### WHAT THE EXERCISE ASKS
Range to copy from the entries below: the line containing "app.py - defines" through the line containing "### Environments.", inclusive. Retype only those lines, exactly, without any images.
Segment Start: RECORDS SHOWN
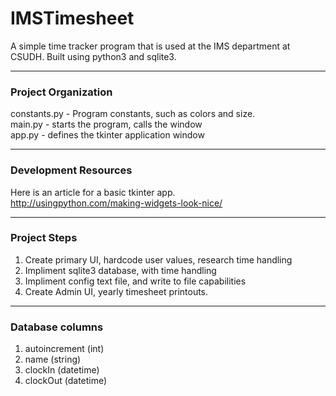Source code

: # IMSTimesheet
A simple time tracker program that is used at the IMS department at CSUDH. Built using python3 and sqlite3.

---
### Project Organization
constants.py - Program constants, such as colors and size.  
main.py - starts the program, calls the window  
app.py - defines the tkinter application window  

---
### Development Resources

Here is an article for a basic tkinter app.  
http://usingpython.com/making-widgets-look-nice/  

---
### Project Steps
1. Create primary UI, hardcode user values, research time handling
2. Impliment sqlite3 database, with time handling
3. Impliment config text file, and write to file capabilities
4. Create Admin UI, yearly timesheet printouts.

----
### Database columns
1. autoincrement (int)
2. name (string)
3. clockIn (datetime)
4. clockOut (datetime)

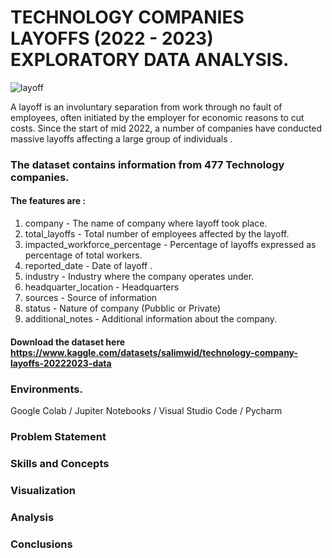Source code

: # **TECHNOLOGY COMPANIES LAYOFFS (2022 - 2023) EXPLORATORY DATA ANALYSIS.**

![layoff](https://www.genengnews.com/wp-content/uploads/2018/10/July15_2013_33196045_JobCutScissors_15jobcuttingcompanies_II1120923819.jpg)


A layoff is an involuntary separation from work through no fault of employees, often initiated by the employer for economic reasons to cut costs. 
Since the start of mid 2022, a number of companies have conducted massive layoffs affecting a large group of individuals .
### The dataset contains information from 477 Technology companies. 

#### The features are :
1. company - The name of company where layoff took place.
2. total_layoffs - Total number of employees affected by the layoff.
3. impacted_workforce_percentage - Percentage of layoffs expressed as percentage of total workers.
4. reported_date - Date of layoff .
5. industry - Industry where the company operates under.
6. headquarter_location - Headquarters
7. sources - Source of information
8. status - Nature of company (Pubblic or Private)
9. additional_notes - Additional information about the company.

#### Download the dataset here https://www.kaggle.com/datasets/salimwid/technology-company-layoffs-20222023-data

### Environments.

Google Colab  / Jupiter Notebooks / Visual Studio Code / Pycharm

### Problem Statement

### Skills and Concepts

### Visualization

### Analysis

### Conclusions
Segment End: RECORDS SHOWN
### EXERCISE RESPONSE
app.py - defines the tkinter application window  

---
### Development Resources

Here is an article for a basic tkinter app.  
http://usingpython.com/making-widgets-look-nice/  

---
### Project Steps
1. Create primary UI, hardcode user values, research time handling
2. Impliment sqlite3 database, with time handling
3. Impliment config text file, and write to file capabilities
4. Create Admin UI, yearly timesheet printouts.

----
### Database columns
1. autoincrement (int)
2. name (string)
3. clockIn (datetime)
4. clockOut (datetime)

Source code

: # **TECHNOLOGY COMPANIES LAYOFFS (2022 - 2023) EXPLORATORY DATA ANALYSIS.**

![layoff](https://www.genengnews.com/wp-content/uploads/2018/10/July15_2013_33196045_JobCutScissors_15jobcuttingcompanies_II1120923819.jpg)


A layoff is an involuntary separation from work through no fault of employees, often initiated by the employer for economic reasons to cut costs. 
Since the start of mid 2022, a number of companies have conducted massive layoffs affecting a large group of individuals .
### The dataset contains information from 477 Technology companies. 

#### The features are :
1. company - The name of company where layoff took place.
2. total_layoffs - Total number of employees affected by the layoff.
3. impacted_workforce_percentage - Percentage of layoffs expressed as percentage of total workers.
4. reported_date - Date of layoff .
5. industry - Industry where the company operates under.
6. headquarter_location - Headquarters
7. sources - Source of information
8. status - Nature of company (Pubblic or Private)
9. additional_notes - Additional information about the company.

#### Download the dataset here https://www.kaggle.com/datasets/salimwid/technology-company-layoffs-20222023-data

### Environments.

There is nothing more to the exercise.